(Saved entries)
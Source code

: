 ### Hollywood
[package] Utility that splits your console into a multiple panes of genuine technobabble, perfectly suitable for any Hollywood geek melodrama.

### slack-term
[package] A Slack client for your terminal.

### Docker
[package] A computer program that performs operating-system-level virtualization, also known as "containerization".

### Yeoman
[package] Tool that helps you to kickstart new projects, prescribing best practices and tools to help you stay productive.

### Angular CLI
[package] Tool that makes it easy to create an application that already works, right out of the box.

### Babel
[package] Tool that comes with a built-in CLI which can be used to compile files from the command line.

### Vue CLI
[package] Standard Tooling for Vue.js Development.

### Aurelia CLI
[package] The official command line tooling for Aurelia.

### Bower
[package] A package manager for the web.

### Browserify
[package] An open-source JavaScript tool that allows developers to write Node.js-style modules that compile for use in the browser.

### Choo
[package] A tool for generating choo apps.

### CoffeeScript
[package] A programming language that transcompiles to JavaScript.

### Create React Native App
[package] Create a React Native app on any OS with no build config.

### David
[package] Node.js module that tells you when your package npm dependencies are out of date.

#### WORK TO COMPLETE:
Show the lines of the records that include the string "your".

#### SOLUTION FOR THIS PROBLEM:
[package] Utility that splits your console into a multiple panes of genuine technobabble, perfectly suitable for any Hollywood geek melodrama.
[package] A Slack client for your terminal.
[package] Node.js module that tells you when your package npm dependencies are out of date.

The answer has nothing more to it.